## TASK INSTRUCTIONS
The following data needs to be repeated exactly, with all images excluded.

DATA PROVIDED below:

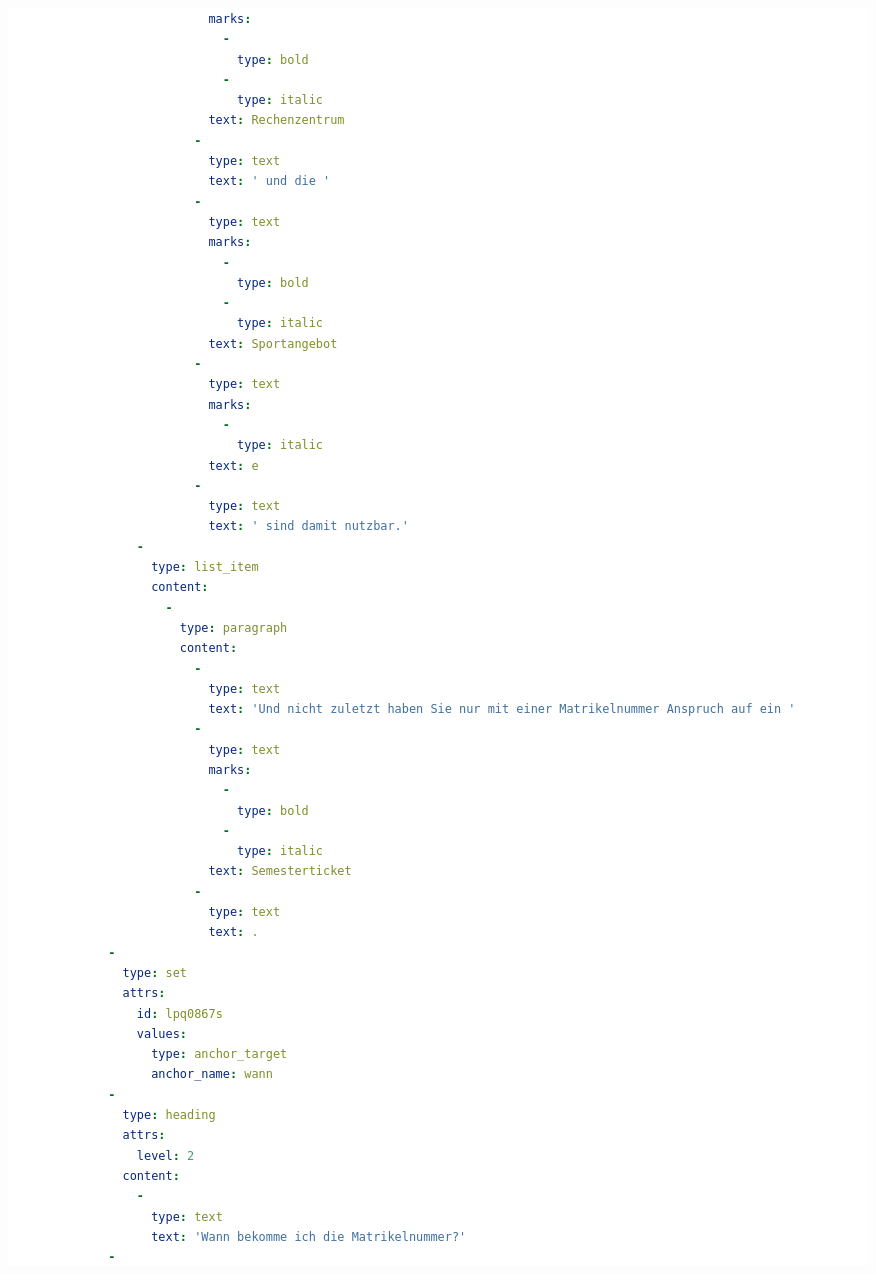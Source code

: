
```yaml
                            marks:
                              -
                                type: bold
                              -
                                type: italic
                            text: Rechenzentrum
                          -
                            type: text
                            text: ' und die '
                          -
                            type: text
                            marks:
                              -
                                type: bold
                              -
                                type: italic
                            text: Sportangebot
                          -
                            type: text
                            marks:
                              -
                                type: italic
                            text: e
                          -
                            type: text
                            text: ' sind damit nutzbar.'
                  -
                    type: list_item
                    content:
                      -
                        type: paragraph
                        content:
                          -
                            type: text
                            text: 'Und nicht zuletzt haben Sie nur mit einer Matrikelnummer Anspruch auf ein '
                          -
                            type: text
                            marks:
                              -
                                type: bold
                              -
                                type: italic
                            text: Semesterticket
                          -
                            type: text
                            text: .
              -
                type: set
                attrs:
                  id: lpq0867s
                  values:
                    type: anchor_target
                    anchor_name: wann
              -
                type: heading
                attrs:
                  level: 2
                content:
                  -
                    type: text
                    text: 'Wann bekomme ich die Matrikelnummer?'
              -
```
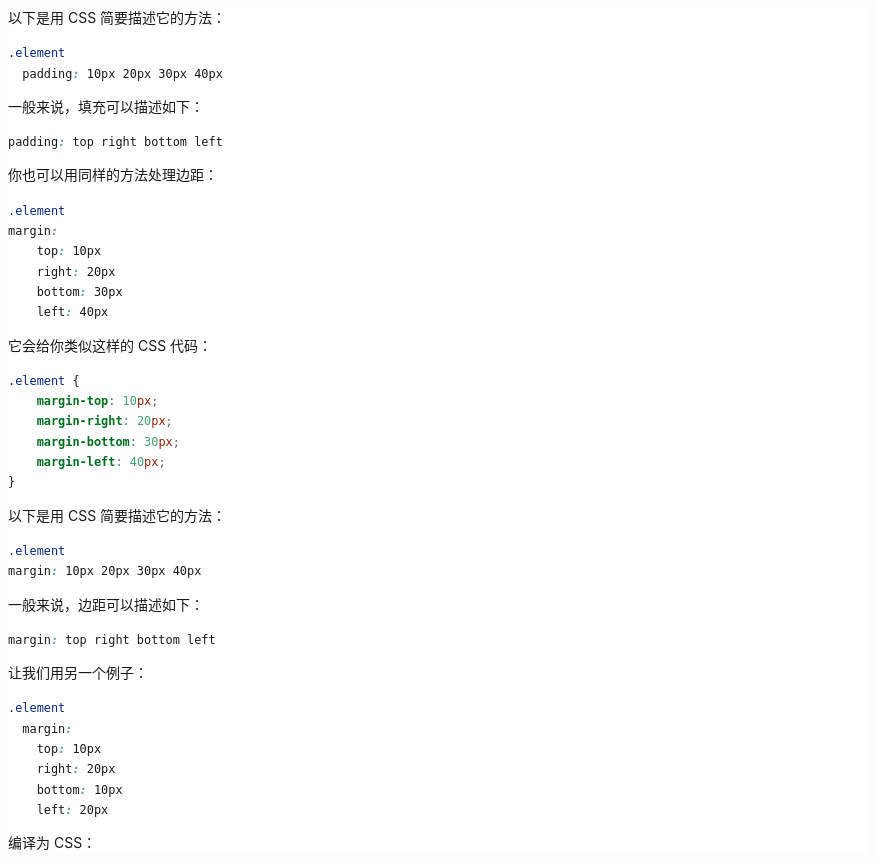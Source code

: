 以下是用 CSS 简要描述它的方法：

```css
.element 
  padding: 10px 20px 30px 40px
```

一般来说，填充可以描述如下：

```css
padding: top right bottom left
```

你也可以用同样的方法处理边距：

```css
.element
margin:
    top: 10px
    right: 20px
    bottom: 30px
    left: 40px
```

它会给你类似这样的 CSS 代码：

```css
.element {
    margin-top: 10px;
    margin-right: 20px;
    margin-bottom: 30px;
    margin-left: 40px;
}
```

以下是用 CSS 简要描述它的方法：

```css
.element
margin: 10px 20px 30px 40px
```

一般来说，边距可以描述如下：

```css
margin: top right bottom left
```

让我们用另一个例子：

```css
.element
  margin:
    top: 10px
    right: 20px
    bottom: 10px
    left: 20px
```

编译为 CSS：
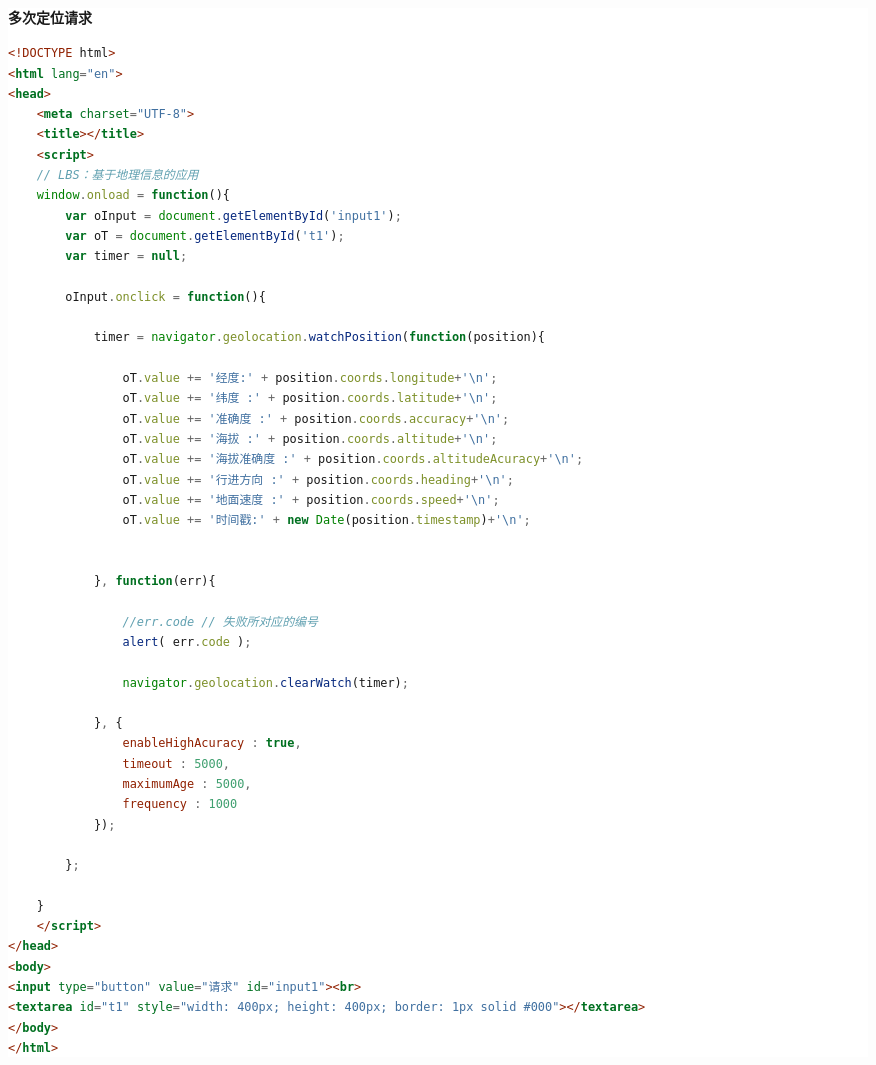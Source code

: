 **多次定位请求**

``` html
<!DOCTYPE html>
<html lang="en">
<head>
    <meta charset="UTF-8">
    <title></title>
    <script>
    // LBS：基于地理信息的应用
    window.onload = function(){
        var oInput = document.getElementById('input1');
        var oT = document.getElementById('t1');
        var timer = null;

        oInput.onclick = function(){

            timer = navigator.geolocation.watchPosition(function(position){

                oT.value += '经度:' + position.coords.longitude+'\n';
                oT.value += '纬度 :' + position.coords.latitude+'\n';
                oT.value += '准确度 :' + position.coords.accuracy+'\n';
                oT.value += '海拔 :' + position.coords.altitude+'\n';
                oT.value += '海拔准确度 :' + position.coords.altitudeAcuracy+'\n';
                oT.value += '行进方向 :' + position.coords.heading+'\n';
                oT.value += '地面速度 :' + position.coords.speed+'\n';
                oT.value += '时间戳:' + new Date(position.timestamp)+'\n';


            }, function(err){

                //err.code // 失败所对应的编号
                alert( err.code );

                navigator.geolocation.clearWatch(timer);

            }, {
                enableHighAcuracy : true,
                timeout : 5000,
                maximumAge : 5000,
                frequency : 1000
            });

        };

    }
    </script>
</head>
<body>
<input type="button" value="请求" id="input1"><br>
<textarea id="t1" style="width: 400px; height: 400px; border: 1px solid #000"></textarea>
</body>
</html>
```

End of DATA PROVIDED.

## OUTPUT FOR THIS TASK
Source code

:
```yaml
                            marks:
                              -
                                type: bold
                              -
                                type: italic
                            text: Rechenzentrum
                          -
                            type: text
                            text: ' und die '
                          -
                            type: text
                            marks:
                              -
                                type: bold
                              -
                                type: italic
                            text: Sportangebot
                          -
                            type: text
                            marks:
                              -
                                type: italic
                            text: e
                          -
                            type: text
                            text: ' sind damit nutzbar.'
                  -
                    type: list_item
                    content:
                      -
                        type: paragraph
                        content:
                          -
                            type: text
                            text: 'Und nicht zuletzt haben Sie nur mit einer Matrikelnummer Anspruch auf ein '
                          -
                            type: text
                            marks:
                              -
                                type: bold
                              -
                                type: italic
                            text: Semesterticket
                          -
                            type: text
                            text: .
              -
                type: set
                attrs:
                  id: lpq0867s
                  values:
                    type: anchor_target
                    anchor_name: wann
              -
                type: heading
                attrs:
                  level: 2
                content:
                  -
                    type: text
                    text: 'Wann bekomme ich die Matrikelnummer?'
              -
```
Source code

: 以下是用 CSS 简要描述它的方法：

```css
.element 
  padding: 10px 20px 30px 40px
```

一般来说，填充可以描述如下：

```css
padding: top right bottom left
```

你也可以用同样的方法处理边距：

```css
.element
margin:
    top: 10px
    right: 20px
    bottom: 30px
    left: 40px
```

它会给你类似这样的 CSS 代码：

```css
.element {
    margin-top: 10px;
    margin-right: 20px;
    margin-bottom: 30px;
    margin-left: 40px;
}
```

以下是用 CSS 简要描述它的方法：

```css
.element
margin: 10px 20px 30px 40px
```

一般来说，边距可以描述如下：

```css
margin: top right bottom left
```

让我们用另一个例子：

```css
.element
  margin:
    top: 10px
    right: 20px
    bottom: 10px
    left: 20px
```

编译为 CSS：
Source code

: **多次定位请求**

``` html
<!DOCTYPE html>
<html lang="en">
<head>
    <meta charset="UTF-8">
    <title></title>
    <script>
    // LBS：基于地理信息的应用
    window.onload = function(){
        var oInput = document.getElementById('input1');
        var oT = document.getElementById('t1');
        var timer = null;

        oInput.onclick = function(){

            timer = navigator.geolocation.watchPosition(function(position){

                oT.value += '经度:' + position.coords.longitude+'\n';
                oT.value += '纬度 :' + position.coords.latitude+'\n';
                oT.value += '准确度 :' + position.coords.accuracy+'\n';
                oT.value += '海拔 :' + position.coords.altitude+'\n';
                oT.value += '海拔准确度 :' + position.coords.altitudeAcuracy+'\n';
                oT.value += '行进方向 :' + position.coords.heading+'\n';
                oT.value += '地面速度 :' + position.coords.speed+'\n';
                oT.value += '时间戳:' + new Date(position.timestamp)+'\n';


            }, function(err){

                //err.code // 失败所对应的编号
                alert( err.code );

                navigator.geolocation.clearWatch(timer);

            }, {
                enableHighAcuracy : true,
                timeout : 5000,
                maximumAge : 5000,
                frequency : 1000
            });

        };

    }
    </script>
</head>
<body>
<input type="button" value="请求" id="input1"><br>
<textarea id="t1" style="width: 400px; height: 400px; border: 1px solid #000"></textarea>
</body>
</html>
```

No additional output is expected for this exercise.